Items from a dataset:

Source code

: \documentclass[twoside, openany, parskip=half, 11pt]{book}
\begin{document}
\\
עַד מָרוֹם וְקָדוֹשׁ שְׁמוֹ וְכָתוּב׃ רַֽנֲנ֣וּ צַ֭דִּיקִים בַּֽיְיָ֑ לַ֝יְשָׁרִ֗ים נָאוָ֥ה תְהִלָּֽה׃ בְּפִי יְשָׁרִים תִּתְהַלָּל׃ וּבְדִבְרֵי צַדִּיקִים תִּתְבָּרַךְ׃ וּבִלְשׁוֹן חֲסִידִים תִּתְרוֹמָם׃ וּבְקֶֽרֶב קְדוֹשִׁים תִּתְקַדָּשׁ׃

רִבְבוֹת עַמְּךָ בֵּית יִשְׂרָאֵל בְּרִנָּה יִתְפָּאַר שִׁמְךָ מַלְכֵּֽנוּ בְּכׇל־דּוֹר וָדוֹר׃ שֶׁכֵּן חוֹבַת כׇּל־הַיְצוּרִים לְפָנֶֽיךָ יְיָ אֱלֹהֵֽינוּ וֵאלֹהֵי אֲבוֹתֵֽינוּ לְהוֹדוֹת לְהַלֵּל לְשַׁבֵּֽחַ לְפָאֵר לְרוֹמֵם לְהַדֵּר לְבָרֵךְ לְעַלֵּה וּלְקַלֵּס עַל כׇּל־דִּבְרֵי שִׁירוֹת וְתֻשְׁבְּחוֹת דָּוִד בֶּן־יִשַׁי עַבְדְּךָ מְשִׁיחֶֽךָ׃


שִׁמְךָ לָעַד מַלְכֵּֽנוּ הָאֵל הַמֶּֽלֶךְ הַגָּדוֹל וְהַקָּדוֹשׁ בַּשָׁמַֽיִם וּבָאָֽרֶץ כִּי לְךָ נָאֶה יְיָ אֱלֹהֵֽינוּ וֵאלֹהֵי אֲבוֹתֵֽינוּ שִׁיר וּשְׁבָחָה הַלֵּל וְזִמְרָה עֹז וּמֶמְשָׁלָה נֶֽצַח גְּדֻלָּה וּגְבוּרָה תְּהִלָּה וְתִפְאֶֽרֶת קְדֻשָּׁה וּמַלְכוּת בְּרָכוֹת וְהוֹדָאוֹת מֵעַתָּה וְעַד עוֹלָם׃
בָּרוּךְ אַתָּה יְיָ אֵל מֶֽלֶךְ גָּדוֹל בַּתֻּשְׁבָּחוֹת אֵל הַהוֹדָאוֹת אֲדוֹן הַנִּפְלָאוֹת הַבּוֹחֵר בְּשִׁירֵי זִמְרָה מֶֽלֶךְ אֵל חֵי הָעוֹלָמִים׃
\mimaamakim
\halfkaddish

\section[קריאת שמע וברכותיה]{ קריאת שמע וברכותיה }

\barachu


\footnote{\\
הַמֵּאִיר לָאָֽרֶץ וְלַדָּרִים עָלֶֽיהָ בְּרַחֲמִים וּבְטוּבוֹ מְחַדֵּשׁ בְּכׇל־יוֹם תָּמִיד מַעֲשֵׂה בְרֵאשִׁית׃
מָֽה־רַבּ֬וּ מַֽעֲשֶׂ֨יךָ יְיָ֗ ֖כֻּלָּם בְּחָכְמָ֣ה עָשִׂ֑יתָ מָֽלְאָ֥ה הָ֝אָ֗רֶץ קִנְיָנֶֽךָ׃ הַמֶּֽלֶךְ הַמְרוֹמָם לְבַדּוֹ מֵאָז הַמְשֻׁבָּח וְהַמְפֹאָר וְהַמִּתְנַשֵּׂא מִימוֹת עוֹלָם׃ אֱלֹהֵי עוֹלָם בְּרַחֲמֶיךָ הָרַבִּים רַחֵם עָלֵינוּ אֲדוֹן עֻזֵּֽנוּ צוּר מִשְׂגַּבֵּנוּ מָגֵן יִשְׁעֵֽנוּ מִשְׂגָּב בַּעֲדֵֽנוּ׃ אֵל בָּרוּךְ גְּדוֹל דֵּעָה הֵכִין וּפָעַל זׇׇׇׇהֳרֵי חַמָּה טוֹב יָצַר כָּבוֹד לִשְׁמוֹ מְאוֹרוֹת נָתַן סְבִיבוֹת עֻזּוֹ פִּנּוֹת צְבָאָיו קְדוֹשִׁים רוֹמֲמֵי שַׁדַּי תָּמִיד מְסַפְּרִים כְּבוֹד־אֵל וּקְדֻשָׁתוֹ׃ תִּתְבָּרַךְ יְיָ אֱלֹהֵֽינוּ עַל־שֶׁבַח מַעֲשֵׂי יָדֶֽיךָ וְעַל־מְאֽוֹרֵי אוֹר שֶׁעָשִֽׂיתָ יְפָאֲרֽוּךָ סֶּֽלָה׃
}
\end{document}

**What the task asks**:
Without any change, reproduce the data in full.

**Solution for this task**:
Source code

: \documentclass[twoside, openany, parskip=half, 11pt]{book}
\begin{document}
\\
עַד מָרוֹם וְקָדוֹשׁ שְׁמוֹ וְכָתוּב׃ רַֽנֲנ֣וּ צַ֭דִּיקִים בַּֽיְיָ֑ לַ֝יְשָׁרִ֗ים נָאוָ֥ה תְהִלָּֽה׃ בְּפִי יְשָׁרִים תִּתְהַלָּל׃ וּבְדִבְרֵי צַדִּיקִים תִּתְבָּרַךְ׃ וּבִלְשׁוֹן חֲסִידִים תִּתְרוֹמָם׃ וּבְקֶֽרֶב קְדוֹשִׁים תִּתְקַדָּשׁ׃

רִבְבוֹת עַמְּךָ בֵּית יִשְׂרָאֵל בְּרִנָּה יִתְפָּאַר שִׁמְךָ מַלְכֵּֽנוּ בְּכׇל־דּוֹר וָדוֹר׃ שֶׁכֵּן חוֹבַת כׇּל־הַיְצוּרִים לְפָנֶֽיךָ יְיָ אֱלֹהֵֽינוּ וֵאלֹהֵי אֲבוֹתֵֽינוּ לְהוֹדוֹת לְהַלֵּל לְשַׁבֵּֽחַ לְפָאֵר לְרוֹמֵם לְהַדֵּר לְבָרֵךְ לְעַלֵּה וּלְקַלֵּס עַל כׇּל־דִּבְרֵי שִׁירוֹת וְתֻשְׁבְּחוֹת דָּוִד בֶּן־יִשַׁי עַבְדְּךָ מְשִׁיחֶֽךָ׃


שִׁמְךָ לָעַד מַלְכֵּֽנוּ הָאֵל הַמֶּֽלֶךְ הַגָּדוֹל וְהַקָּדוֹשׁ בַּשָׁמַֽיִם וּבָאָֽרֶץ כִּי לְךָ נָאֶה יְיָ אֱלֹהֵֽינוּ וֵאלֹהֵי אֲבוֹתֵֽינוּ שִׁיר וּשְׁבָחָה הַלֵּל וְזִמְרָה עֹז וּמֶמְשָׁלָה נֶֽצַח גְּדֻלָּה וּגְבוּרָה תְּהִלָּה וְתִפְאֶֽרֶת קְדֻשָּׁה וּמַלְכוּת בְּרָכוֹת וְהוֹדָאוֹת מֵעַתָּה וְעַד עוֹלָם׃
בָּרוּךְ אַתָּה יְיָ אֵל מֶֽלֶךְ גָּדוֹל בַּתֻּשְׁבָּחוֹת אֵל הַהוֹדָאוֹת אֲדוֹן הַנִּפְלָאוֹת הַבּוֹחֵר בְּשִׁירֵי זִמְרָה מֶֽלֶךְ אֵל חֵי הָעוֹלָמִים׃
\mimaamakim
\halfkaddish

\section[קריאת שמע וברכותיה]{ קריאת שמע וברכותיה }

\barachu


\footnote{\\
הַמֵּאִיר לָאָֽרֶץ וְלַדָּרִים עָלֶֽיהָ בְּרַחֲמִים וּבְטוּבוֹ מְחַדֵּשׁ בְּכׇל־יוֹם תָּמִיד מַעֲשֵׂה בְרֵאשִׁית׃
מָֽה־רַבּ֬וּ מַֽעֲשֶׂ֨יךָ יְיָ֗ ֖כֻּלָּם בְּחָכְמָ֣ה עָשִׂ֑יתָ מָֽלְאָ֥ה הָ֝אָ֗רֶץ קִנְיָנֶֽךָ׃ הַמֶּֽלֶךְ הַמְרוֹמָם לְבַדּוֹ מֵאָז הַמְשֻׁבָּח וְהַמְפֹאָר וְהַמִּתְנַשֵּׂא מִימוֹת עוֹלָם׃ אֱלֹהֵי עוֹלָם בְּרַחֲמֶיךָ הָרַבִּים רַחֵם עָלֵינוּ אֲדוֹן עֻזֵּֽנוּ צוּר מִשְׂגַּבֵּנוּ מָגֵן יִשְׁעֵֽנוּ מִשְׂגָּב בַּעֲדֵֽנוּ׃ אֵל בָּרוּךְ גְּדוֹל דֵּעָה הֵכִין וּפָעַל זׇׇׇׇהֳרֵי חַמָּה טוֹב יָצַר כָּבוֹד לִשְׁמוֹ מְאוֹרוֹת נָתַן סְבִיבוֹת עֻזּוֹ פִּנּוֹת צְבָאָיו קְדוֹשִׁים רוֹמֲמֵי שַׁדַּי תָּמִיד מְסַפְּרִים כְּבוֹד־אֵל וּקְדֻשָׁתוֹ׃ תִּתְבָּרַךְ יְיָ אֱלֹהֵֽינוּ עַל־שֶׁבַח מַעֲשֵׂי יָדֶֽיךָ וְעַל־מְאֽוֹרֵי אוֹר שֶׁעָשִֽׂיתָ יְפָאֲרֽוּךָ סֶּֽלָה׃
}
\end{document}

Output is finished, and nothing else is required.